RECURSO CRIMINAL  Nº 1372/22.1T9ACB-A.C1
Relator: ALCINA DA COSTA RIBEIRO
Data do Acórdão: 16-04-2025
Tribunal: JUÍZO DE INSTRUÇÃO CRIMINAL DE LEIRIA – JUIZ 3
Legislação: ARTIGOS 122.º, 241.º A 247º, 277.º, E 285.º DO CÓDIGO DE PROCESSO PENAL; ARTIGOS 146º, 163.º, N.º 1, 236.º, N.º 1, 249.º, 258.º, N.º 1 E 295.º, TODOS DO CÓDIGO CIVIL; ARTIGO 4.º, 48º, 50º, 119º, 122º E 285.º, TODOS DO CÓDIGO DE PROCESSO PENAL; ARTS 115º, N.º 1, 217.º, N.º 3, 187.º E 188.º, DO CÓDIGO PENAL.

 Sumário:

I. As pessoas colectivas são, nos termos do artigo 163.º, n.º 1, do Código Civil, representadas, em juízo e fora dele, pela pessoa que os estatutos determinarem ou, na falta de disposição estatutária, à administração ou a quem por ela for designado e que os negócios jurídicos realizados pelo representante em nome do representado, nos limites dos poderes que lhe competem, produz os seus efeitos na esfera jurídica deste último [artigo 258.º, n.º 1, do Código Civil].
II. Quando o procedimento criminal depender de queixa do ofendido ou de outras pessoas, é necessário que essas pessoas dêem conhecimento do facto ao Ministério Público, para que este promova o processo.
III. A queixa abrange na sua dimensão dois elementos que se exigem ao titular do direito violado: a) dar conhecimento ao Ministério Público dos factos com relevância penal e b) manifestar vontade na promoção do processo penal.
IV. A declaração de vontade, por regra, vale com o sentido que um declaratário normal, colocado na posição do real declaratário, possa deduzir do comportamento do declarante, salvo se este não puder razoavelmente contar com ele. [artigo 236.º, n.º 1, do Código Civil].

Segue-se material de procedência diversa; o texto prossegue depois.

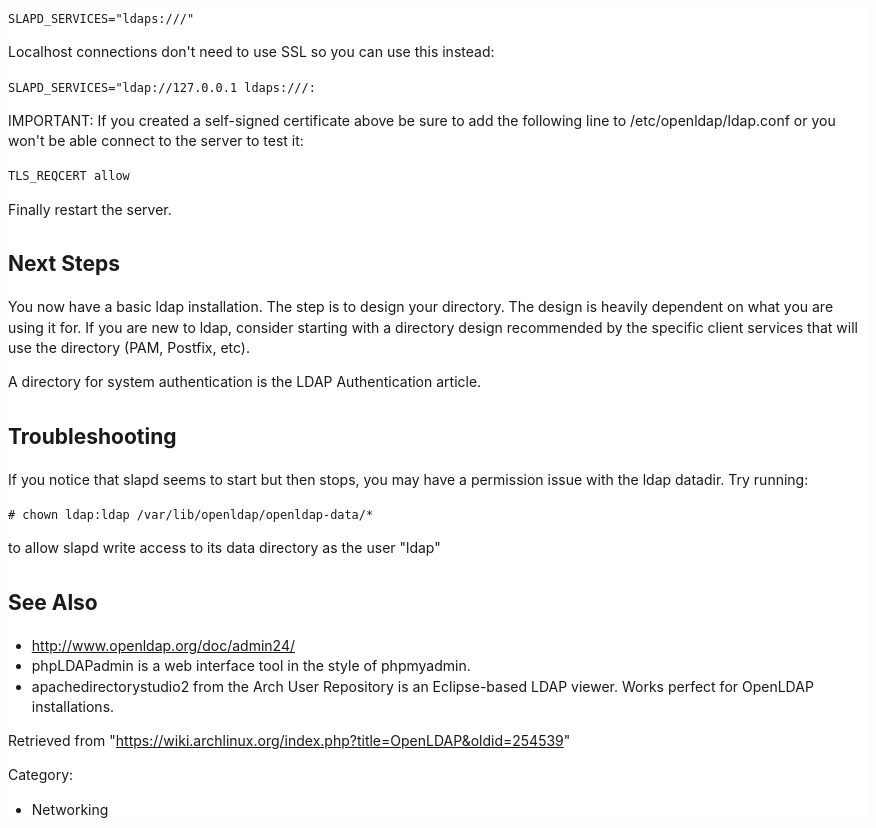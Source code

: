     SLAPD_SERVICES="ldaps:///"

Localhost connections don't need to use SSL so you can use this instead:

    SLAPD_SERVICES="ldap://127.0.0.1 ldaps:///:

  
 IMPORTANT: If you created a self-signed certificate above be sure to
add the following line to /etc/openldap/ldap.conf or you won't be able
connect to the server to test it:

    TLS_REQCERT allow

Finally restart the server.

Next Steps
----------

You now have a basic ldap installation. The step is to design your
directory. The design is heavily dependent on what you are using it for.
If you are new to ldap, consider starting with a directory design
recommended by the specific client services that will use the directory
(PAM, Postfix, etc).

A directory for system authentication is the LDAP Authentication
article.

Troubleshooting
---------------

If you notice that slapd seems to start but then stops, you may have a
permission issue with the ldap datadir. Try running:

    # chown ldap:ldap /var/lib/openldap/openldap-data/*

to allow slapd write access to its data directory as the user "ldap"

See Also
--------

-   http://www.openldap.org/doc/admin24/
-   phpLDAPadmin is a web interface tool in the style of phpmyadmin.
-   apachedirectorystudio2 from the Arch User Repository is an
    Eclipse-based LDAP viewer. Works perfect for OpenLDAP installations.

Retrieved from
"https://wiki.archlinux.org/index.php?title=OpenLDAP&oldid=254539"

Category:

-   Networking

V. Quando o declarante emite uma declaração divergente da vontade real, sem ter consciência dessa falta de coincidência, incorre num lapso ou equivoco, podendo ser rectificada, nos termos do artigo 249.º do Código Civil.
VI. Consagra-se, aqui, o principio da retificação da declaração aplicável, também, aos actos processuais praticados pelas partes no âmbito de um processo, por força do artigo 295.º, do Código Civil, em conformidade com os princípios processuais, como sejam o direito a um processo equitativo e à tutela judicial efetiva, a boa fé processual, a adequação formal e a prevalência do fundo sobre a forma.
VII. Não prevendo o Código de Processo Penal norma para suprimir as deficiências formais dos actos praticados pelos sujeitos processuais, é de convocar, subsidiariamente, o artigo 146º do Código de Processo Civil, ex vi artigo 4.º, do Código de Processo Penal, nos termos da qual, para além, da admissibilidade da retificação de erros de cálculo ou de escrita, revelados no contexto da peça processual apresentada [artigo 146.º n.º 1], deve, ainda, o juiz admitir, a requerimento da parte, o suprimento ou a correção de vícios ou omissões puramente formais de atos praticados, desde que a falta não deva imputar-se a dolo ou culpa grave e o suprimento ou a correção não implique prejuízo relevante para o regular andamento da causa [artigo 146.º, n.º 2].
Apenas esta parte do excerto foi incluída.